Today’s human resources managers are integral to the overall business strategy of the company they work for. The recruitment, hiring, training and retention of human capital can have a profound effect on business success. Below are three ways human resources managers can help shape, lead, and protect the present and future of a company.
- Understand Business Objectives. Human resources managers need to fully understand business goals to plan effectively for the present and future needs of a company. “The executive team should be sharing very specific information with HR such as what resources, capabilities, and skill sets will be needed to keep the company competitive.” Human resources decisions have a significant effect on a business, and HR managers should have a complete understanding of the current and future priorities of the company. An HR manager should be active within all company departments in order to gain an overview of the business as a whole. With this understanding, an HR manager can create a hiring and development plan tailored to meet the specific human capital needs of a company; hiring and developing the right people at the right time to keep the company moving in the desired direction.
- Communicate Effectively. HR managers must be able to communicate effectively with a wide variety of internal and external contacts. However, successful human resources managers also understand the value of listening. An HR manager who chooses to connect with the human capital of the company, observing the overall tone of the employee population, can work to provide solutions to issues quickly if they arise. Requesting and being ready to receive employee feedback gives human resources managers an opportunity to better understand what employees need from the company in order to produce at the highest possible level. Use of “Active Listening Techniques” can be beneficial in helping HR managers hear and understand what is being communicated to them. Providing both verbal feedback (repeating what you believe the person is saying back in your own words,) and nonverbal feedback (nodding your head, leaning toward the speaker slightly,) demonstrates that a listener is connected and giving the communication full attention. A human resources manager who can convey ideas clearly and listen effectively is also better equipped to resolve conflicts that may arise and help other employees communicate appropriately as well.

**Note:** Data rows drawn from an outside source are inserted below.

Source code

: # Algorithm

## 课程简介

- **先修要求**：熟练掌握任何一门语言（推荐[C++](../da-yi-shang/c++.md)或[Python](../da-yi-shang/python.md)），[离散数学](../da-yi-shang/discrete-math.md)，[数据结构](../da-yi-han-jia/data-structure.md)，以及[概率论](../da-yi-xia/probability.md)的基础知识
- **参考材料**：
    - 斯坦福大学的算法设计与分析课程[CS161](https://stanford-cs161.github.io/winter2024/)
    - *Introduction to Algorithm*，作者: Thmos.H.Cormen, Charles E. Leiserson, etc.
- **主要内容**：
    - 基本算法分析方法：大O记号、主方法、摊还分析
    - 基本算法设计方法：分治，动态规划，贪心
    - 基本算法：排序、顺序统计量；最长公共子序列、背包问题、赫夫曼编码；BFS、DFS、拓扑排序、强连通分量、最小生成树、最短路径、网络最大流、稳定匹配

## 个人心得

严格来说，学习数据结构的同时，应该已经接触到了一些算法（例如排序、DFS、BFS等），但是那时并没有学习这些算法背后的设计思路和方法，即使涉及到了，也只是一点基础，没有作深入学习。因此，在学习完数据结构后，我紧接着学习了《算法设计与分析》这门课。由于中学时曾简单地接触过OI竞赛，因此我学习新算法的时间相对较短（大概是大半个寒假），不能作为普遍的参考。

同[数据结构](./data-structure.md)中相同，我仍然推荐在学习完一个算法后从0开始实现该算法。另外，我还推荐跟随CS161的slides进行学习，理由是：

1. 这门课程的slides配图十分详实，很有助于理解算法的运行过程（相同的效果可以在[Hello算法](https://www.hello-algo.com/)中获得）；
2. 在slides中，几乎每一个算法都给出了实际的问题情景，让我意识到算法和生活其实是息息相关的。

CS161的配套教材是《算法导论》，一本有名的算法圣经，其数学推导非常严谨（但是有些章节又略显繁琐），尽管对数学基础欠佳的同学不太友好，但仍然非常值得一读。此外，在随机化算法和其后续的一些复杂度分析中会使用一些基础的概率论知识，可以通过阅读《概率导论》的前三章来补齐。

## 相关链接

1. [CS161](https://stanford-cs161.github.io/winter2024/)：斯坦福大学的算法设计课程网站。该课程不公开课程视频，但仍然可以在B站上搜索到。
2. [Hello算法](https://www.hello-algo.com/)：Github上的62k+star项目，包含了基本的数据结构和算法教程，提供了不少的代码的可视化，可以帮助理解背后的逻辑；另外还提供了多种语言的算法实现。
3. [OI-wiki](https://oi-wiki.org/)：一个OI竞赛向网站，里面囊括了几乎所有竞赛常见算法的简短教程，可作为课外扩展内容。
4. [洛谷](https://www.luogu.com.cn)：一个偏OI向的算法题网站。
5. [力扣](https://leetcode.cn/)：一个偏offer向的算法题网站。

- Understand the Law. A human resources manager is a company’s initial resource for laws regarding employment and workplace behavior and conditions. An understanding of labor laws can help prevent employer violations and protect a company. Providing thorough training and reference materials to supervisors detailing these laws is key. Additionally, human resources managers should understand the process of documentation that needs to be followed when the possibility of a violation exists. Human resources managers should coordinate with company legal counsel to create a comprehensive plan for training, prevention, and reporting of possible violations.